The mRNA vaccines for Covid-19 take advantage of this built-in cellular system. The shot delivers a microscopic, fatty package into our cells, carrying a specially-designed mRNA sequence. When that mRNA meets up with our ribosomes, they use it to cook up a protein that mimics the SARS-CoV-2 virus—specifically, part of its spike protein coating. Our ribosome chefs interpret this new mRNA as if it were a recipe generated from our own DNA, but the DNA inside the cell’s nucleus remains untouched.

When other entities in the cell notice the SARS-CoV-2 spike protein floating around, they see it as a threat. The protein alone can’t hurt us; it’s not a part of a replicating and exploding virus that destroys our cells to the point of getting sick. But it’s still enough to trick immune cells into thinking they need to build up antibody protection against it—which is how people are protected from developing Covid-19 once they’re vaccinated.

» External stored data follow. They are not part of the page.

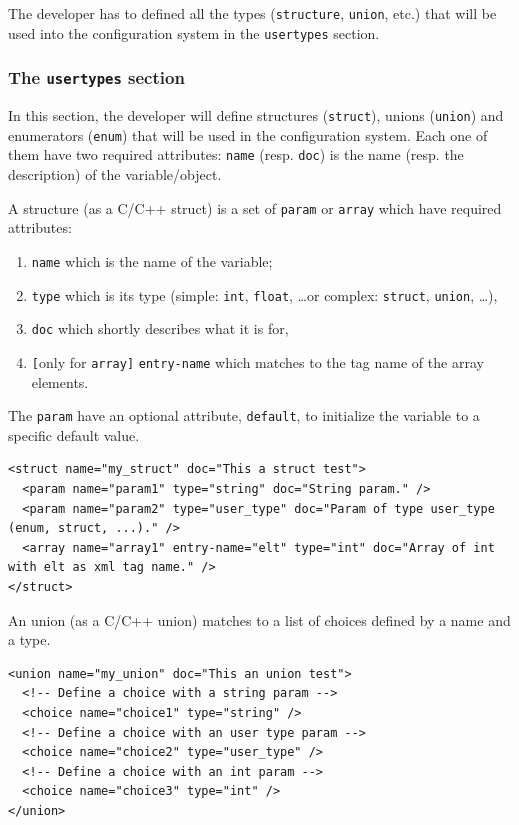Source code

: \documentclass{article}
\begin{document}
\noindent The developer has to defined all the types (\texttt{structure}, \texttt{union}, etc.) that will be used into the configuration system in the \texttt{usertypes} section.

\subsubsection{The \texttt{usertypes} section}

In this section, the developer will define structures (\texttt{struct}), unions (\texttt{union}) and enumerators (\texttt{enum}) that will be used in the configuration system. Each one of them have two required attributes:
\texttt{name} (resp. \texttt{doc}) is the name (resp. the description) of the variable/object.
\newline

\noindent A structure (as a C/C++ struct) is a set of \texttt{param} or \texttt{array} which have required attributes:
\begin{enumerate}
\item \texttt{name} which is the name of the variable;
\item \texttt{type} which is its type (simple: \texttt{int}, \texttt{float}, \dots or complex: \texttt{struct}, \texttt{union}, \dots),
\item \texttt{doc} which shortly describes what it is for,
\item \verb![!only for \texttt{array}\verb!]! \texttt{entry-name} which matches to the tag name of the array elements.
\end{enumerate}

\noindent The \texttt{param} have an optional attribute, \texttt{default}, to initialize the variable to a specific default value.

\lstset{language=XML}
\begin{lstlisting}[title=Example of a \texttt{struct} definition]
<struct name="my_struct" doc="This a struct test">
  <param name="param1" type="string" doc="String param." />
  <param name="param2" type="user_type" doc="Param of type user_type (enum, struct, ...)." />
  <array name="array1" entry-name="elt" type="int" doc="Array of int with elt as xml tag name." />
</struct>
\end{lstlisting}

\noindent An union (as a C/C++ union) matches to a list of choices defined by a name and a type.

\lstset{language=XML}
\begin{lstlisting}[title=Example of a \texttt{union} definition]
<union name="my_union" doc="This an union test">
  <!-- Define a choice with a string param -->
  <choice name="choice1" type="string" />
  <!-- Define a choice with an user type param -->
  <choice name="choice2" type="user_type" />
  <!-- Define a choice with an int param -->
  <choice name="choice3" type="int" />
</union>
\end{lstlisting}
\end{document}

mRNA vaccines are exciting because they don’t introduce any truly foreign viral material; they’re using tweaked versions of ingredients that are part of an everyday cellular process. Scientists have long suspected this would mean they’d produce fewer side effects than other vaccine platforms. Data from Pfizer/BioNTech and Moderna suggests that while most people do have side effects, ranging from fatigue to mild fevers, they are not severe enough to stop the vaccine from making it to the public.

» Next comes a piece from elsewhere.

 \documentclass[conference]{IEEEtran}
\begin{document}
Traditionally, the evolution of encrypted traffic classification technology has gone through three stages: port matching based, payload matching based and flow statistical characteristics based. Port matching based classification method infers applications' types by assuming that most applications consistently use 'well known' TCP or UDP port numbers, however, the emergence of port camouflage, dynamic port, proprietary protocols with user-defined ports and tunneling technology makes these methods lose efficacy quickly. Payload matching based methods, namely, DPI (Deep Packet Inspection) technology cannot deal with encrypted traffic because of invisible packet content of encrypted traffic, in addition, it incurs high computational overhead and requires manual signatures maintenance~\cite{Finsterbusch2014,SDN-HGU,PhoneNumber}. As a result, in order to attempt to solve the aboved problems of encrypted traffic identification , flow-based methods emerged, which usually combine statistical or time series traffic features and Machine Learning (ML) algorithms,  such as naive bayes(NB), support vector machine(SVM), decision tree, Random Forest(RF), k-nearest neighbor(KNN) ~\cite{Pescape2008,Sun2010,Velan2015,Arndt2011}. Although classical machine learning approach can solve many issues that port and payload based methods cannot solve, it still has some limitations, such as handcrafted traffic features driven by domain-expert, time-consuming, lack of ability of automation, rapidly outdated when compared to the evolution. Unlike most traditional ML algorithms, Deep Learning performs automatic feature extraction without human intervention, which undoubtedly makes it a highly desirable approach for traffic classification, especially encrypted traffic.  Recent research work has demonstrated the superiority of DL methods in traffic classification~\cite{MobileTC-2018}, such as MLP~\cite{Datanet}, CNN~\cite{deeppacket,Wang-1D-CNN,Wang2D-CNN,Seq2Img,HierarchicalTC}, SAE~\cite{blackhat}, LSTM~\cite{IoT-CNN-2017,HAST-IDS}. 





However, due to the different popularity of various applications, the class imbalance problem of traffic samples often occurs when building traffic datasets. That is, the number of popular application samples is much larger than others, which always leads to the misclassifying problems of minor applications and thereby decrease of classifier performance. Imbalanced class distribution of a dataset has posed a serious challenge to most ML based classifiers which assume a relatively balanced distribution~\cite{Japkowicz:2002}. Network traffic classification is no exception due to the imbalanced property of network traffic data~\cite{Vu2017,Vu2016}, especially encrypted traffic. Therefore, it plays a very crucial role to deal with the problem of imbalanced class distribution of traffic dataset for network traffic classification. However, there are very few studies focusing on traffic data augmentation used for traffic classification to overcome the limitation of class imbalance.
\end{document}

These kinds of vaccines also break down in the body in a matter of hours, which may decrease the likelihood of long-term side effects. (One of the reasons mRNA vaccines have taken decades to develop is because scientists had to figure out how to get them to stay intact long enough in cells to actually be used.)

In theory, mRNA vaccines also hold the potential for making other vaccines at lightning speed. As soon as scientists can genetically sequence new pathogens, they can start determining the mRNA required to build key proteins within them. This means that future vaccines could be produced on the same rapid timeline as Pfizer/BioNTech and Moderna’s Covid-19 vaccines.